Denote:
Ac1, Ac2 two points on the line AB such that Ac1 is between A,B and B is between Ac1,Ac2 (ie Ac2 is on the extension of the line segment AB near to B).
Ab1, Ab2 two points on the line AC such that Ab1 is between A,C and C is between Ab1,Ab2 (Ab2 is on the extension of the line segment AC near to C).

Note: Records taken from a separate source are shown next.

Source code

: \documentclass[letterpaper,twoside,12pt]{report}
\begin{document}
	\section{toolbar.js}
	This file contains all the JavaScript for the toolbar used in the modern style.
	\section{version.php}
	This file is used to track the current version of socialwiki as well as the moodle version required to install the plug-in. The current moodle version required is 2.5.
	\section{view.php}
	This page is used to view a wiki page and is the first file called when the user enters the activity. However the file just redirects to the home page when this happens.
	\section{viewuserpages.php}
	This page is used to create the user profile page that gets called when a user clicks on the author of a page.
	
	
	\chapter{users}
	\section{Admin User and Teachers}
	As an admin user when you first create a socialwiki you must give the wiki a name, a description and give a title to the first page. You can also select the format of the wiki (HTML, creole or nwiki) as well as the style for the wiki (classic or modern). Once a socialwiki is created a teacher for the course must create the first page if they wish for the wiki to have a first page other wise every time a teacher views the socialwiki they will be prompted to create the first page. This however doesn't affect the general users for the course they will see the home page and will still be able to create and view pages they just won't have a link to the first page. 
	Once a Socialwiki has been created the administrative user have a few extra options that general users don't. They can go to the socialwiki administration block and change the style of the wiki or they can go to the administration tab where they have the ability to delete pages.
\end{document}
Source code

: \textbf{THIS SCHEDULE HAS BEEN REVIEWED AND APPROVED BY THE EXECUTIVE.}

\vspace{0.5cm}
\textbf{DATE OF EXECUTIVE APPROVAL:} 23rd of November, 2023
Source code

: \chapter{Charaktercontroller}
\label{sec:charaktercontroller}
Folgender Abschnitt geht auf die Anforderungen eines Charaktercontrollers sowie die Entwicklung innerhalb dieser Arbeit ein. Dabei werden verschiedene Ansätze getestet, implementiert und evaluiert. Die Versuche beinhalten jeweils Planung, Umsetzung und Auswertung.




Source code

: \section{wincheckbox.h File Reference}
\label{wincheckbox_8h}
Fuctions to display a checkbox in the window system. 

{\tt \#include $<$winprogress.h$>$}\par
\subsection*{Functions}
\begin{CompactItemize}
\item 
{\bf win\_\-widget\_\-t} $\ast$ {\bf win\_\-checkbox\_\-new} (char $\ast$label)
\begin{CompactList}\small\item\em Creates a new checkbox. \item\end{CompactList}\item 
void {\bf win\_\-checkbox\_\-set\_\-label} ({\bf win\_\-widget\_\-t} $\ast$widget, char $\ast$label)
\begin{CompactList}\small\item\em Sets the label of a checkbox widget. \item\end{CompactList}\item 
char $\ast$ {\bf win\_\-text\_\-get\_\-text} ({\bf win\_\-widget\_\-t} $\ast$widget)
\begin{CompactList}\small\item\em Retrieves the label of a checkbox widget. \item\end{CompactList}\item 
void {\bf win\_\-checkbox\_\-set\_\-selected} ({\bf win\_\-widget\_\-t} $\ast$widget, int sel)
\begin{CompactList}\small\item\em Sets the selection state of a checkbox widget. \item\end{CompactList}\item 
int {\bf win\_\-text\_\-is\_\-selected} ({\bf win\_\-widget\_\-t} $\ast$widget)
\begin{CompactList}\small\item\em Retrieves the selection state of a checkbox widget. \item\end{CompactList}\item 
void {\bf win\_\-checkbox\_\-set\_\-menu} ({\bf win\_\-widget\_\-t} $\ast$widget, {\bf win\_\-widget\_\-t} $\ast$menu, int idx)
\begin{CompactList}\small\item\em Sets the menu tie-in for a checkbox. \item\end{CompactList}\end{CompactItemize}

Let A1 be the intersection of the lines Ab1Ac2 and Ab2Ac1.
Similarly we define the points B1 and C1.
Problem:
To find a condition in order to be the triangles ABC, A1B1C1 perspective.

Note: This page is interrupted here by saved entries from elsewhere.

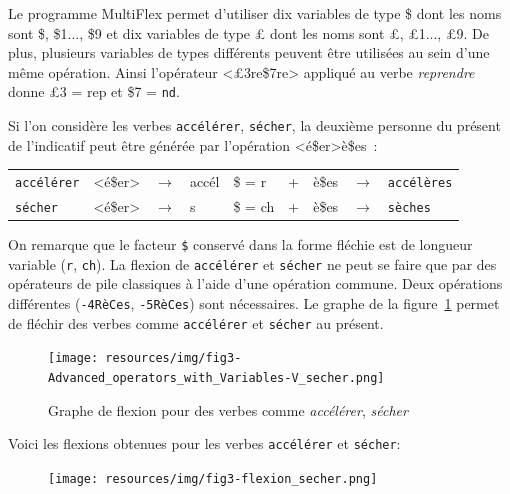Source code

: \bigskip
\noindent
Le programme MultiFlex permet d'utiliser dix variables de type \$ dont les noms sont \$, \$1..., \$9
et dix variables de type {\pounds} dont les noms sont {\pounds}, {\pounds}1..., {\pounds}9. De plus,
plusieurs variables de types différents peuvent \^etre utilisées au sein d'une m\^eme opération.
Ainsi l'opérateur <{\pounds}3re\$7re> appliqué au verbe {\it reprendre} donne {\pounds}3 = 
 rep et \$7 = \verb+nd+.

\bigskip
\noindent
Si l'on considère les verbes \verb+accélérer+, \verb+sécher+, la
deuxième personne du présent de l'indicatif peut \^etre générée par l'opération <é\$er>è\$es~:

\begin{center}
\begin{tabular}{lllllllll}
	\verb+accélérer+ & <é\$er> & $\rightarrow$ & accél & \$ = r & + & è\$es &  $\rightarrow$ & \verb+accélères+\\
	\verb+sécher+ & <é\$er> & $\rightarrow$ & s & \$ = ch & + & è\$es & $\rightarrow$ & \verb+sèches+\\
\end{tabular}
\end{center}

\noindent
On remarque que le facteur \verb+$+ conservé dans la forme fléchie est de longueur variable (\verb+r+, \verb+ch+). 
La flexion de \verb+accélérer+ et \verb+sécher+ ne peut se faire que par des opérateurs de pile
classiques \`a l'aide d'une opération commune. Deux opérations différentes (\verb+-4RèCes+, \verb+-5RèCes+) sont
nécessaires. Le graphe de la figure~\ref{fig-inflection-secher} permet de fléchir des verbes comme
\verb+accélérer+ et \verb+sécher+ au présent.

\begin{figure}[!ht]
\begin{center}
\texttt{[image: resources/img/fig3-Advanced\_operators\_with\_Variables-V\_secher.png]}
\caption{Graphe de flexion pour des verbes comme {\it accélérer}, {\it sécher}
\label{fig-inflection-secher}}
\end{center}
\end{figure}

\newpage
\noindent
Voici les flexions obtenues pour les verbes \verb+accélérer+ et \verb+sécher+:

\begin{figure}[!ht]
\begin{center}
\texttt{[image: resources/img/fig3-flexion\_secher.png]}
\end{center}
\end{figure}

(ie to be the lines AA1, BB1, CC1 concurrent).
Solution:
Note: I take the line segments and the angles as unsigned.
AA1, BB1, CC1 are concurrent <==>
sin(A1AB)/sin(A1AC).Cyclically = 1
(Trigonometric version of Ceva Theorem).
Let A* be the intersection of AA1 and Ac2Ab2.
We have :
In the triangle AA*Ac2 by the Law of the sines:
sin(A1AB) / A*Ac2 = sin(AA*Ac2) / AAc2
In the triangle AA*Ab2:
sin(A1AC) / A*Ab2 = sin(AA*Ab2) / AAb2
From these we get (since AA*Ac2 + AA*Ab2 = Pi):
sin(A1AB) / sin(A1AC) = (A*Ac2 / A*Ab2).(AAb2 / AAc2) (1)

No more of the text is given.